# Exercise directions
The task calls for each record to be given again unchanged, minus any pictures.

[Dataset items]
+++++
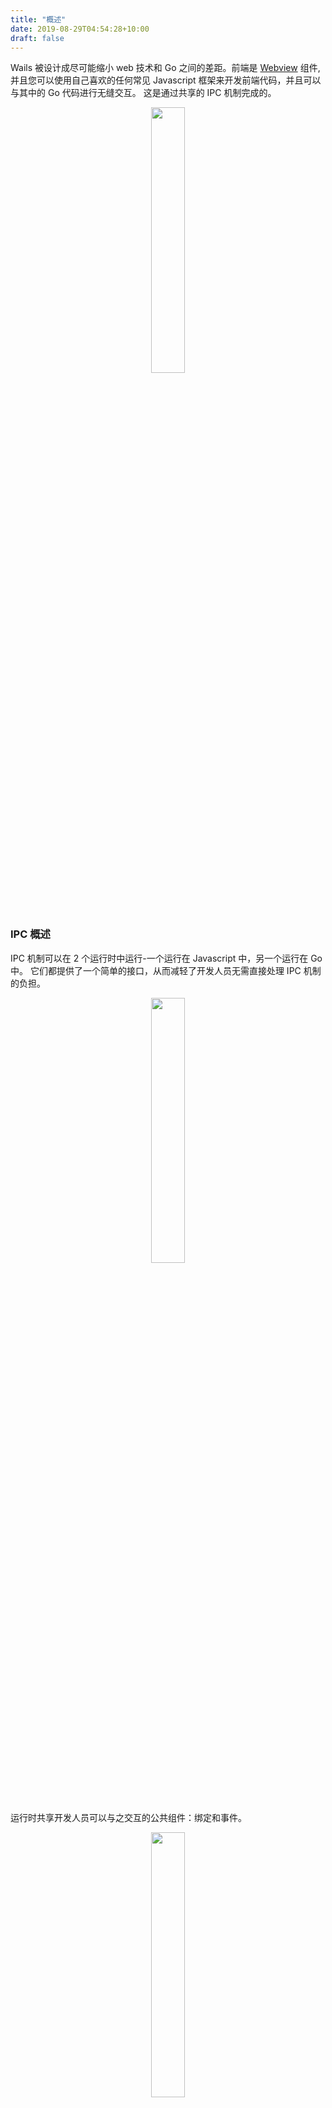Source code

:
 ```yaml
---
title: "概述"
date: 2019-08-29T04:54:28+10:00
draft: false
---
```


Wails 被设计成尽可能缩小 web 技术和 Go 之间的差距。前端是 [Webview](https://github.com/zserge/webview) 组件, 并且您可以使用自己喜欢的任何常见 Javascript 框架来开发前端代码，并且可以与其中的 Go 代码进行无缝交互。 这是通过共享的 IPC 机制完成的。

<p align="center" style="text-align: center">
   <img src="/images/Overview.svg" width="33%"><br/>
</p>

### IPC 概述

IPC 机制可以在 2 个运行时中运行-一个运行在 Javascript 中，另一个运行在 Go 中。 它们都提供了一个简单的接口，从而减轻了开发人员无需直接处理 IPC 机制的负担。

<p align="center" style="text-align: center">
   <img src="/images/wailsapptech.svg" width="33%"><br/>
</p>

运行时共享开发人员可以与之交互的公共组件：绑定和事件。

<p align="center" style="text-align: center">
   <img src="/images/IPCDetail.svg" width="33%"><br/>
</p>

### 绑定

Wails 应用程序提供了一种方法，可让您将 Go 代码公开（绑定）到前端。 使用此方法，可以将任意函数或公开的结构方法绑定。 在启动时，Wails 将分析绑定的函数/方法并自动提供 Javascript 中的等效函数。 使您可以直接从 Javascript 调用绑定的 Go 代码。

<p align="center" style="text-align: center">
   <img src="/images/Binding.svg" width="40%"><br/>
</p>

JavaScript 包装函数处理了调用 Go 代码的所有复杂性。 您只需使用 Javascript 调用该函数并接收一个 Promise。
绑定 Go 代码的功能处理了绑定的所有复杂性。 如果对 Go 代码的调用成功完成，则结果将传递到 resolve 函数。 如果返回错误，则将其传递给 reject 函数。

### 事件

Wails提供了一个统一的事件系统，类似于 Javascript 的原生事件系统。 这意味着从 Go 或 Javascript 发送的任何事件都可以由任何一方接收。 数据可以随任何事件一起传递。 这样，您就可以做一些简单的事情，例如让后台进程在Go中运行，并通知前端去更新。

<p align="center" style="text-align: center">
   <img src="/images/Events.svg" width="40%"><br/>
</p>
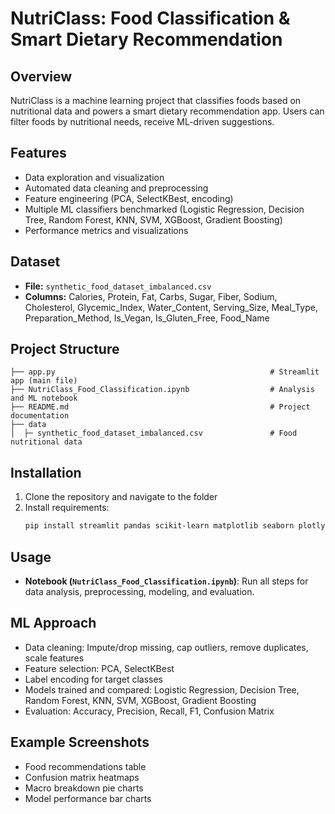 # NutriClass: Food Classification & Smart Dietary Recommendation

## Overview
NutriClass is a machine learning project that classifies foods based on nutritional data and powers a smart dietary recommendation app. Users can filter foods by nutritional needs, receive ML-driven suggestions.

## Features
- Data exploration and visualization
- Automated data cleaning and preprocessing
- Feature engineering (PCA, SelectKBest, encoding)
- Multiple ML classifiers benchmarked (Logistic Regression, Decision Tree, Random Forest, KNN, SVM, XGBoost, Gradient Boosting)
- Performance metrics and visualizations



## Dataset
- **File:** `synthetic_food_dataset_imbalanced.csv`
- **Columns:** Calories, Protein, Fat, Carbs, Sugar, Fiber, Sodium, Cholesterol, Glycemic_Index, Water_Content, Serving_Size, Meal_Type, Preparation_Method, Is_Vegan, Is_Gluten_Free, Food_Name

## Project Structure
```
├── app.py                                                # Streamlit app (main file)
├── NutriClass_Food_Classification.ipynb                  # Analysis and ML notebook
├── README.md                                             # Project documentation
├── data
│  ├─ synthetic_food_dataset_imbalanced.csv               # Food nutritional data
```

## Installation

1. Clone the repository and navigate to the folder
2. Install requirements:
   ```sh
   pip install streamlit pandas scikit-learn matplotlib seaborn plotly xgboost
   ```

## Usage

- **Notebook (`NutriClass_Food_Classification.ipynb`)**: Run all steps for data analysis, preprocessing, modeling, and evaluation.

## ML Approach

- Data cleaning: Impute/drop missing, cap outliers, remove duplicates, scale features
- Feature selection: PCA, SelectKBest
- Label encoding for target classes
- Models trained and compared: Logistic Regression, Decision Tree, Random Forest, KNN, SVM, XGBoost, Gradient Boosting
- Evaluation: Accuracy, Precision, Recall, F1, Confusion Matrix

## Example Screenshots

- Food recommendations table
- Confusion matrix heatmaps
- Macro breakdown pie charts
- Model performance bar charts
+++++
# Response box
Source code

:
 ```yaml
---
title: "概述"
date: 2019-08-29T04:54:28+10:00
draft: false
---
```


Wails 被设计成尽可能缩小 web 技术和 Go 之间的差距。前端是 [Webview](https://github.com/zserge/webview) 组件, 并且您可以使用自己喜欢的任何常见 Javascript 框架来开发前端代码，并且可以与其中的 Go 代码进行无缝交互。 这是通过共享的 IPC 机制完成的。

<p align="center" style="text-align: center">
   <img src="/images/Overview.svg" width="33%"><br/>
</p>

### IPC 概述

IPC 机制可以在 2 个运行时中运行-一个运行在 Javascript 中，另一个运行在 Go 中。 它们都提供了一个简单的接口，从而减轻了开发人员无需直接处理 IPC 机制的负担。

<p align="center" style="text-align: center">
   <img src="/images/wailsapptech.svg" width="33%"><br/>
</p>

运行时共享开发人员可以与之交互的公共组件：绑定和事件。

<p align="center" style="text-align: center">
   <img src="/images/IPCDetail.svg" width="33%"><br/>
</p>

### 绑定

Wails 应用程序提供了一种方法，可让您将 Go 代码公开（绑定）到前端。 使用此方法，可以将任意函数或公开的结构方法绑定。 在启动时，Wails 将分析绑定的函数/方法并自动提供 Javascript 中的等效函数。 使您可以直接从 Javascript 调用绑定的 Go 代码。

<p align="center" style="text-align: center">
   <img src="/images/Binding.svg" width="40%"><br/>
</p>

JavaScript 包装函数处理了调用 Go 代码的所有复杂性。 您只需使用 Javascript 调用该函数并接收一个 Promise。
绑定 Go 代码的功能处理了绑定的所有复杂性。 如果对 Go 代码的调用成功完成，则结果将传递到 resolve 函数。 如果返回错误，则将其传递给 reject 函数。

### 事件

Wails提供了一个统一的事件系统，类似于 Javascript 的原生事件系统。 这意味着从 Go 或 Javascript 发送的任何事件都可以由任何一方接收。 数据可以随任何事件一起传递。 这样，您就可以做一些简单的事情，例如让后台进程在Go中运行，并通知前端去更新。

<p align="center" style="text-align: center">
   <img src="/images/Events.svg" width="40%"><br/>
</p>
 # NutriClass: Food Classification & Smart Dietary Recommendation

## Overview
NutriClass is a machine learning project that classifies foods based on nutritional data and powers a smart dietary recommendation app. Users can filter foods by nutritional needs, receive ML-driven suggestions.

## Features
- Data exploration and visualization
- Automated data cleaning and preprocessing
- Feature engineering (PCA, SelectKBest, encoding)
- Multiple ML classifiers benchmarked (Logistic Regression, Decision Tree, Random Forest, KNN, SVM, XGBoost, Gradient Boosting)
- Performance metrics and visualizations



## Dataset
- **File:** `synthetic_food_dataset_imbalanced.csv`
- **Columns:** Calories, Protein, Fat, Carbs, Sugar, Fiber, Sodium, Cholesterol, Glycemic_Index, Water_Content, Serving_Size, Meal_Type, Preparation_Method, Is_Vegan, Is_Gluten_Free, Food_Name

## Project Structure
```
├── app.py                                                # Streamlit app (main file)
├── NutriClass_Food_Classification.ipynb                  # Analysis and ML notebook
├── README.md                                             # Project documentation
├── data
│  ├─ synthetic_food_dataset_imbalanced.csv               # Food nutritional data
```

## Installation

1. Clone the repository and navigate to the folder
2. Install requirements:
   ```sh
   pip install streamlit pandas scikit-learn matplotlib seaborn plotly xgboost
   ```

## Usage

- **Notebook (`NutriClass_Food_Classification.ipynb`)**: Run all steps for data analysis, preprocessing, modeling, and evaluation.

## ML Approach

- Data cleaning: Impute/drop missing, cap outliers, remove duplicates, scale features
- Feature selection: PCA, SelectKBest
- Label encoding for target classes
- Models trained and compared: Logistic Regression, Decision Tree, Random Forest, KNN, SVM, XGBoost, Gradient Boosting
- Evaluation: Accuracy, Precision, Recall, F1, Confusion Matrix

## Example Screenshots

- Food recommendations table
- Confusion matrix heatmaps
- Macro breakdown pie charts
- Model performance bar charts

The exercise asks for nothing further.